* [Aim of the exercise]: Everything in the listing should be set down exactly, apart from the pictures.

* [Input material]:
_ _ _ _

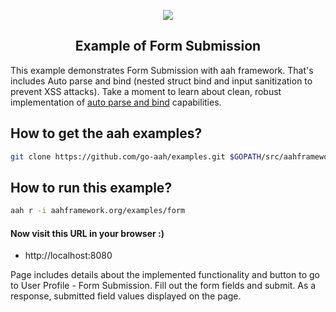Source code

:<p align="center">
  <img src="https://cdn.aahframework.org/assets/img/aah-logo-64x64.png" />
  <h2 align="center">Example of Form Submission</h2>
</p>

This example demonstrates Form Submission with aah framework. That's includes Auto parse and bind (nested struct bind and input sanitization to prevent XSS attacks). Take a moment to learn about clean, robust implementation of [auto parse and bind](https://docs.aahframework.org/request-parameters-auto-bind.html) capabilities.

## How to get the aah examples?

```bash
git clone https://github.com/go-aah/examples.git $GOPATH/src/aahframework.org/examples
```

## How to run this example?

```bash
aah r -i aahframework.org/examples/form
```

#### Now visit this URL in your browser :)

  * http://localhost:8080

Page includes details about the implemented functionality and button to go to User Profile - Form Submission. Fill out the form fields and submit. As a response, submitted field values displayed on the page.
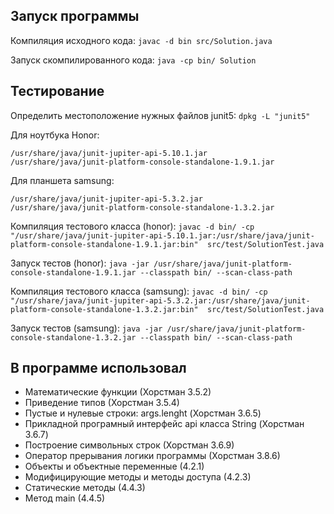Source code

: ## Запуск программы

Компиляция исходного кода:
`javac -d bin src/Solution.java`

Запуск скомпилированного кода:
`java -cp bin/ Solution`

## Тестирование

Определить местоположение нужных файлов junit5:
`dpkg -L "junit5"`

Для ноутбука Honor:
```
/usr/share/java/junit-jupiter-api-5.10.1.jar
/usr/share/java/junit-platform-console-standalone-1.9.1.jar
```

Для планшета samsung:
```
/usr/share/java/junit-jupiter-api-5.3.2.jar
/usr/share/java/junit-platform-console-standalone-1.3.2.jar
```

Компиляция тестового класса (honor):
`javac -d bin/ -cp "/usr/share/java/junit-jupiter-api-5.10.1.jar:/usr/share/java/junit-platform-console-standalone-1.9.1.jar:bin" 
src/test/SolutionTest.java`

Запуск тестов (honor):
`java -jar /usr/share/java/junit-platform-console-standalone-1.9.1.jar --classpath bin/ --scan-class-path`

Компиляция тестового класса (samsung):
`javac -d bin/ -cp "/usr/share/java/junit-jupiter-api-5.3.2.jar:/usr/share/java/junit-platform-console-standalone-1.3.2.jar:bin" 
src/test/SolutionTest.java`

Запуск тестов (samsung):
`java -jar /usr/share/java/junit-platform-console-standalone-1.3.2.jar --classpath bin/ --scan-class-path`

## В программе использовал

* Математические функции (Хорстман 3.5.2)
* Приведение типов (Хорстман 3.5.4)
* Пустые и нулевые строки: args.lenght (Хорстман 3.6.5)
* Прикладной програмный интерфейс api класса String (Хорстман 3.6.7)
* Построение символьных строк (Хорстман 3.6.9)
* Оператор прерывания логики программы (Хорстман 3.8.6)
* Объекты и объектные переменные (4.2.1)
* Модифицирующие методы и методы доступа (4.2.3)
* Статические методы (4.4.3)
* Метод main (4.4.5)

_ _ _ _

* [Answer to this task]:
Source code

:<p align="center">
  <img src="https://cdn.aahframework.org/assets/img/aah-logo-64x64.png" />
  <h2 align="center">Example of Form Submission</h2>
</p>

This example demonstrates Form Submission with aah framework. That's includes Auto parse and bind (nested struct bind and input sanitization to prevent XSS attacks). Take a moment to learn about clean, robust implementation of [auto parse and bind](https://docs.aahframework.org/request-parameters-auto-bind.html) capabilities.

## How to get the aah examples?

```bash
git clone https://github.com/go-aah/examples.git $GOPATH/src/aahframework.org/examples
```

## How to run this example?

```bash
aah r -i aahframework.org/examples/form
```

#### Now visit this URL in your browser :)

  * http://localhost:8080

Page includes details about the implemented functionality and button to go to User Profile - Form Submission. Fill out the form fields and submit. As a response, submitted field values displayed on the page.
Source code

: ## Запуск программы

Компиляция исходного кода:
`javac -d bin src/Solution.java`

Запуск скомпилированного кода:
`java -cp bin/ Solution`

## Тестирование

Определить местоположение нужных файлов junit5:
`dpkg -L "junit5"`

Для ноутбука Honor:
```
/usr/share/java/junit-jupiter-api-5.10.1.jar
/usr/share/java/junit-platform-console-standalone-1.9.1.jar
```

Для планшета samsung:
```
/usr/share/java/junit-jupiter-api-5.3.2.jar
/usr/share/java/junit-platform-console-standalone-1.3.2.jar
```

Компиляция тестового класса (honor):
`javac -d bin/ -cp "/usr/share/java/junit-jupiter-api-5.10.1.jar:/usr/share/java/junit-platform-console-standalone-1.9.1.jar:bin" 
src/test/SolutionTest.java`

Запуск тестов (honor):
`java -jar /usr/share/java/junit-platform-console-standalone-1.9.1.jar --classpath bin/ --scan-class-path`

Компиляция тестового класса (samsung):
`javac -d bin/ -cp "/usr/share/java/junit-jupiter-api-5.3.2.jar:/usr/share/java/junit-platform-console-standalone-1.3.2.jar:bin" 
src/test/SolutionTest.java`

Запуск тестов (samsung):
`java -jar /usr/share/java/junit-platform-console-standalone-1.3.2.jar --classpath bin/ --scan-class-path`

## В программе использовал

* Математические функции (Хорстман 3.5.2)
* Приведение типов (Хорстман 3.5.4)
* Пустые и нулевые строки: args.lenght (Хорстман 3.6.5)
* Прикладной програмный интерфейс api класса String (Хорстман 3.6.7)
* Построение символьных строк (Хорстман 3.6.9)
* Оператор прерывания логики программы (Хорстман 3.8.6)
* Объекты и объектные переменные (4.2.1)
* Модифицирующие методы и методы доступа (4.2.3)
* Статические методы (4.4.3)
* Метод main (4.4.5)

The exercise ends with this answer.